春 オオカミ君 5

 尾上おがみ君と初めて会ったのは保健室だ。今と同じくらいの季節だったと思う。例の如く体調を崩して保健室に行った時、先客として居た彼と一緒になったのだ。


 もちろん最初は気まずいだけで会話の一つも無かったのだけれど、不思議なもので、保健室で会うだけなのに、回数を重ねるうちに私は彼に妙な仲間意識を感じるようになっていた。そしてそれは、私の勘違いでなければ、彼も同じだったんじゃないかと思う。ただそれが友情と呼べるものかどうかまでは分からなかったけれど。

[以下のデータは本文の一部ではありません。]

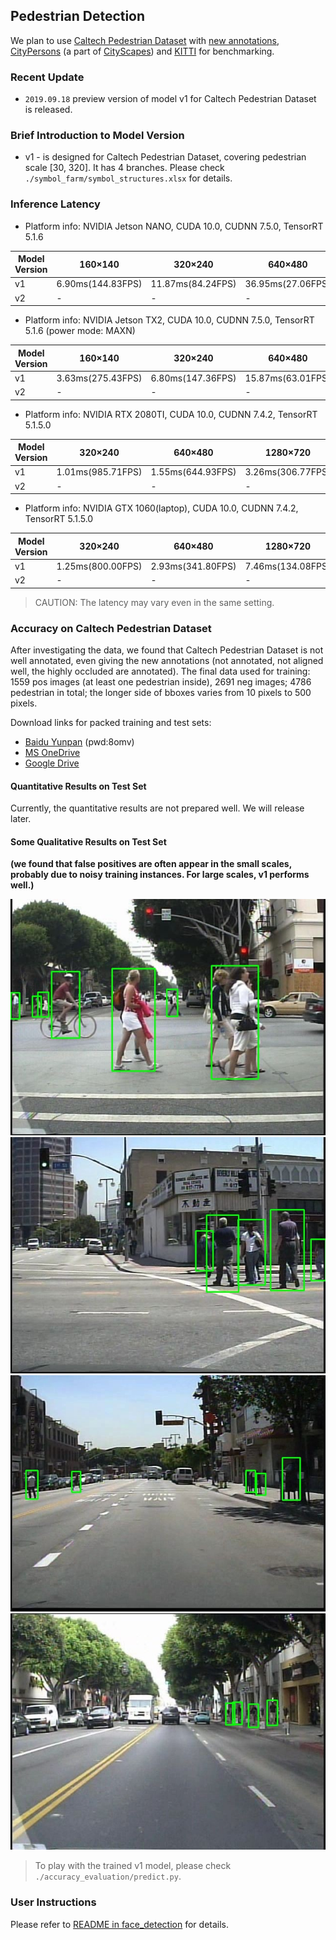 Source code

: ## Pedestrian Detection
We plan to use [Caltech Pedestrian Dataset](http://www.vision.caltech.edu/Image_Datasets/CaltechPedestrians/index.html)
with [new annotations](http://www.vision.caltech.edu/Image_Datasets/CaltechPedestrians/index.html),
[CityPersons](https://bitbucket.org/shanshanzhang/citypersons) (a part of [CityScapes](https://www.cityscapes-dataset.com/)) and 
[KITTI](http://www.cvlibs.net/datasets/kitti/eval_object.php?obj_benchmark=2d) for benchmarking.

### Recent Update
* `2019.09.18` preview version of model v1 for Caltech Pedestrian Dataset is released.

### Brief Introduction to Model Version
* v1 - is designed for Caltech Pedestrian Dataset, covering pedestrian scale [30, 320]. It has 4 branches. Please check 
`./symbol_farm/symbol_structures.xlsx` for details.

### Inference Latency
* Platform info: NVIDIA Jetson NANO, CUDA 10.0, CUDNN 7.5.0, TensorRT 5.1.6

Model Version|160×140|320×240|640×480|1280×720
-------------|-------|-------|-------|--------
v1|6.90ms(144.83FPS)|11.87ms(84.24FPS)|36.95ms(27.06FPS)|106.23ms(9.41FPS)
v2|-|-|-|-

* Platform info: NVIDIA Jetson TX2, CUDA 10.0, CUDNN 7.5.0, TensorRT 5.1.6 (power mode: MAXN)

Model Version|160×140|320×240|640×480|1280×720|1920×1080
-------------|-------|-------|-------|--------|---------
v1|3.63ms(275.43FPS)|6.80ms(147.36FPS)|15.87ms(63.01FPS)|43.33.38ms(23.08FPS)|93.93ms(10.65FPS)
v2|-|-|-|-|-


* Platform info: NVIDIA RTX 2080TI, CUDA 10.0, CUDNN 7.4.2, TensorRT 5.1.5.0

Model Version|320×240|640×480|1280×720|1920×1080|3840×2160|7680×4320
-------------|-------|-------|--------|---------|---------|---------
v1|1.01ms(985.71FPS)|1.55ms(644.93FPS)|3.26ms(306.77FPS)|6.50ms(153.76FPS)|24.58ms(40.68FPS)|99.71ms(10.03FPS)
v2|-|-|-|-|-|-

* Platform info: NVIDIA GTX 1060(laptop), CUDA 10.0, CUDNN 7.4.2, TensorRT 5.1.5.0

Model Version|320×240|640×480|1280×720|1920×1080|3840×2160
-------------|-------|-------|--------|---------|---------
v1|1.25ms(800.00FPS)|2.93ms(341.80FPS)|7.46ms(134.08FPS)|16.03ms(62.39FPS)|62.80ms(15.92FPS)
v2|-|-|-|-|-

> CAUTION: The latency may vary even in the same setting.

### Accuracy on Caltech Pedestrian Dataset
After investigating the data, we found that Caltech Pedestrian Dataset is not well annotated, even giving the
new annotations (not annotated, not aligned well, the highly occluded are annotated). The final data used for training: 
1559 pos images (at least one pedestrian inside), 2691 neg images; 4786 pedestrian in total; the longer side of bboxes
varies from 10 pixels to 500 pixels. 

Download links for packed training and test sets:
* [Baidu Yunpan](https://pan.baidu.com/s/1SvoSeg5thFHDDwZc9gh09A) (pwd:8omv)
* [MS OneDrive](https://1drv.ms/u/s!Av9h0YMgxdaSinO2G1DT-yPWkKc6?e=elsea6)
* [Google Drive](https://drive.google.com/open?id=1ICNAEfLa2YHJvxE6_YZYAA8Cyl1N1kAD)

#### Quantitative Results on Test Set
Currently, the quantitative results are not prepared well. We will release later.

#### Some Qualitative Results on Test Set
**(we found that false positives are often appear in the small scales, probably due to noisy training instances. For large scales, v1 performs well.)**

![image](./accuracy_evaluation/test_images/1064.jpg)
![image](./accuracy_evaluation/test_images/1199.jpg)
![image](./accuracy_evaluation/test_images/1212.jpg)
![image](./accuracy_evaluation/test_images/3981.jpg)

> To play with the trained v1 model, please check `./accuracy_evaluation/predict.py`.
### User Instructions
Please refer to [README in face_detection](../face_detection/README.md) for details.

 尾上君は、心理的な影響で体調を崩していた私とは違い、人より少し体が弱くて、それが原因で保健室にお世話になっていた。私よりも背が低くて、細くて、頼りなさそうで、だけど話してみると意外と明るくて、気さくで、面白い男の子だった。


 特に印象に残っているのは、彼が転校する前、二人で最後に話した日のことだ。と言っても特別大げさな何かがあった訳ではない。私が彼に頼まれて教科書を貸した、それだけだ。

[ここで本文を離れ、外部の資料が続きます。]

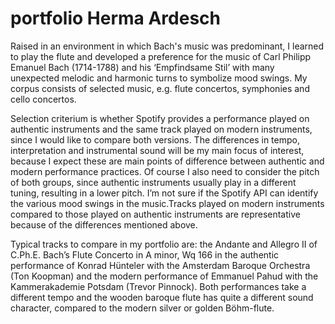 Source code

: # portfolio Herma Ardesch
Raised in an environment in which Bach's music was predominant, I learned to play the flute and developed a preference for the music of Carl Philipp Emanuel Bach (1714-1788) and his ‘Empfindsame Stil’ with many unexpected melodic and harmonic turns to symbolize mood swings. My corpus consists of selected music, e.g. flute concertos, symphonies and cello concertos. 

Selection criterium is whether Spotify provides a performance played on authentic instruments and the same track played on modern instruments, since I would like to compare both versions. The differences in tempo, interpretation and instrumental sound will be my main focus of interest, because I expect these are main points of difference between authentic and modern performance practices. Of course I also need to consider the pitch of both groups, since authentic instruments usually play in a different tuning, resulting in a lower pitch. I’m not sure if the Spotify API can identify the various mood swings in the music.Tracks played on modern instruments compared to those played on authentic instruments are representative because of the differences mentioned above. 

Typical tracks to compare in my portfolio are: the Andante and Allegro II of C.Ph.E. Bach’s Flute Concerto in A minor, Wq 166 in the authentic performance of Konrad Hünteler with the Amsterdam Baroque Orchestra (Ton Koopman) and the modern performance of Emmanuel Pahud with the Kammerakademie Potsdam (Trevor Pinnock). Both performances take a different tempo and the wooden baroque flute has quite a different sound character, compared to the modern silver or golden Böhm-flute.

 じゃあなんで印象に残っているのかと言えば、一つは、たぶん初めて二人だけで話した時間だったから。

 それまでは、そもそも保健室で彼と二人だけになることはほとんど無く、たまに会話をする時も必ず保険の帯包おびかね先生がいて、彼女を交えて三人で話をしていた。

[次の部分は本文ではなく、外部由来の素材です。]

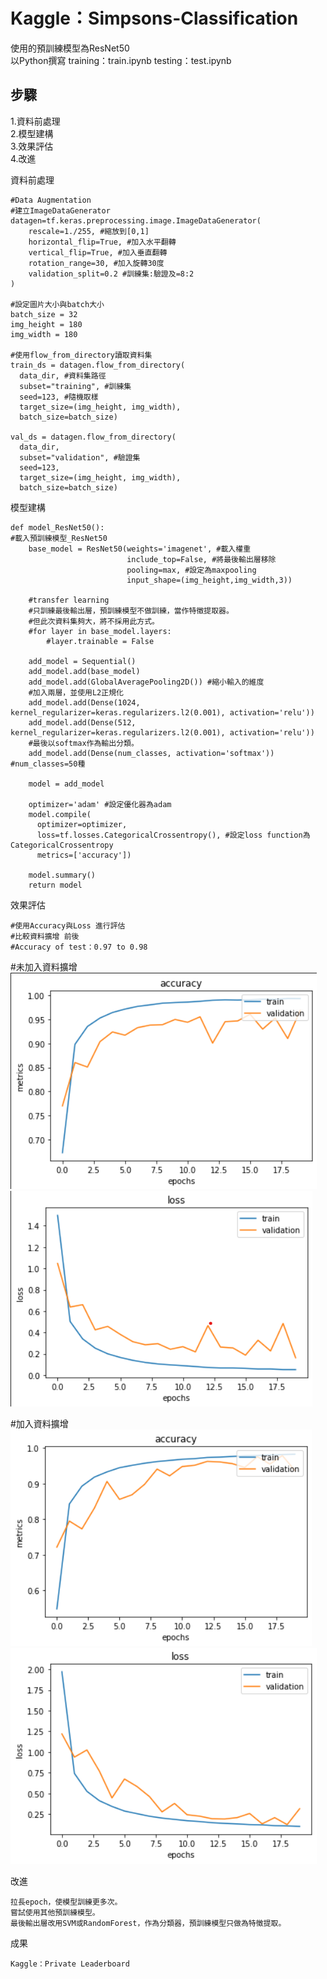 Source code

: # Kaggle：Simpsons-Classification
使用的預訓練模型為ResNet50  
以Python撰寫 training：train.ipynb testing：test.ipynb  

步驟
--
1.資料前處理  
2.模型建構  
3.效果評估  
4.改進

資料前處理

    #Data Augmentation
    #建立ImageDataGenerator
    datagen=tf.keras.preprocessing.image.ImageDataGenerator(
        rescale=1./255, #縮放到[0,1]
        horizontal_flip=True, #加入水平翻轉
        vertical_flip=True, #加入垂直翻轉
        rotation_range=30, #加入旋轉30度
        validation_split=0.2 #訓練集:驗證及=8:2
    )
    
    #設定圖片大小與batch大小
    batch_size = 32
    img_height = 180
    img_width = 180
    
    #使用flow_from_directory讀取資料集
    train_ds = datagen.flow_from_directory(
      data_dir, #資料集路徑
      subset="training", #訓練集
      seed=123, #隨機取樣
      target_size=(img_height, img_width),
      batch_size=batch_size)
      
    val_ds = datagen.flow_from_directory(
      data_dir,
      subset="validation", #驗證集
      seed=123,
      target_size=(img_height, img_width),
      batch_size=batch_size)

模型建構

    def model_ResNet50():
    #載入預訓練模型_ResNet50
        base_model = ResNet50(weights='imagenet', #載入權重
                              include_top=False, #將最後輸出層移除
                              pooling=max, #設定為maxpooling
                              input_shape=(img_height,img_width,3))

        #transfer learning
        #只訓練最後輸出層，預訓練模型不做訓練，當作特徵提取器。
        #但此次資料集夠大，將不採用此方式。
        #for layer in base_model.layers: 
            #layer.trainable = False

        add_model = Sequential()
        add_model.add(base_model)
        add_model.add(GlobalAveragePooling2D()) #縮小輸入的維度
        #加入兩層，並使用L2正規化
        add_model.add(Dense(1024, kernel_regularizer=keras.regularizers.l2(0.001), activation='relu'))
        add_model.add(Dense(512, kernel_regularizer=keras.regularizers.l2(0.001), activation='relu'))
        #最後以softmax作為輸出分類。
        add_model.add(Dense(num_classes, activation='softmax')) #num_classes=50種

        model = add_model
        
        optimizer='adam' #設定優化器為adam
        model.compile(
          optimizer=optimizer,
          loss=tf.losses.CategoricalCrossentropy(), #設定loss function為CategoricalCrossentropy
          metrics=['accuracy'])

        model.summary()
        return model
    
效果評估

    #使用Accuracy與Loss 進行評估  
    #比較資料擴增 前後  
    #Accuracy of test：0.97 to 0.98  

#未加入資料擴增  
![image](images/6.1.png)  
![image](images/6.2.png)  

#加入資料擴增  
![image](images/7.1.png)  
![image](images/7.2.png)  
  
改進

    拉長epoch，使模型訓練更多次。  
    嘗試使用其他預訓練模型。  
    最後輸出層改用SVM或RandomForest，作為分類器，預訓練模型只做為特徵提取。  
    
    
成果

    Kaggle：Private Leaderboard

 でもその日は、先生が会議か何かで席を外して、思いがけず二人きりになった。


 私、最初は特に意識していなかった。


「あのさ、望月もちづきさん」


 でもそんな風にふいに話しかけられて、やっとその状況に気が付いて慌てて緊張した。


 三つあるベッドの内、私が保健室の真ん中寄り、一つ挟んで校庭側に尾上君が寝ていた。


「な、なに……?」


 ベッドの間の半開きになったカーテンに遮られてお互いの顔は見えない。


「今、カバンある?」

「え、あ、あるよ」


 登校してすぐ保健室に来た私はカバンと一緒だ。


「教科書、持ってる?」

「も、持ってるけど」

「なんの教科?」

「え、えと、国語と数学と……」

「国語の教科書、貸して欲しいんだけど、いいかな?」

「え……」

「今日、そんなに体調悪くないし、このあとの授業出ようと思ってるんだ。でも教科書忘れちゃってさ」

「い、いいけど」

「本当に。やった。じゃあ、あとで借りるね」

「う、うん」


 それだけの会話。


 そのあとは黙ってしまって特に何も言わなかった尾上君。程なくして寝息が聞こえて来た。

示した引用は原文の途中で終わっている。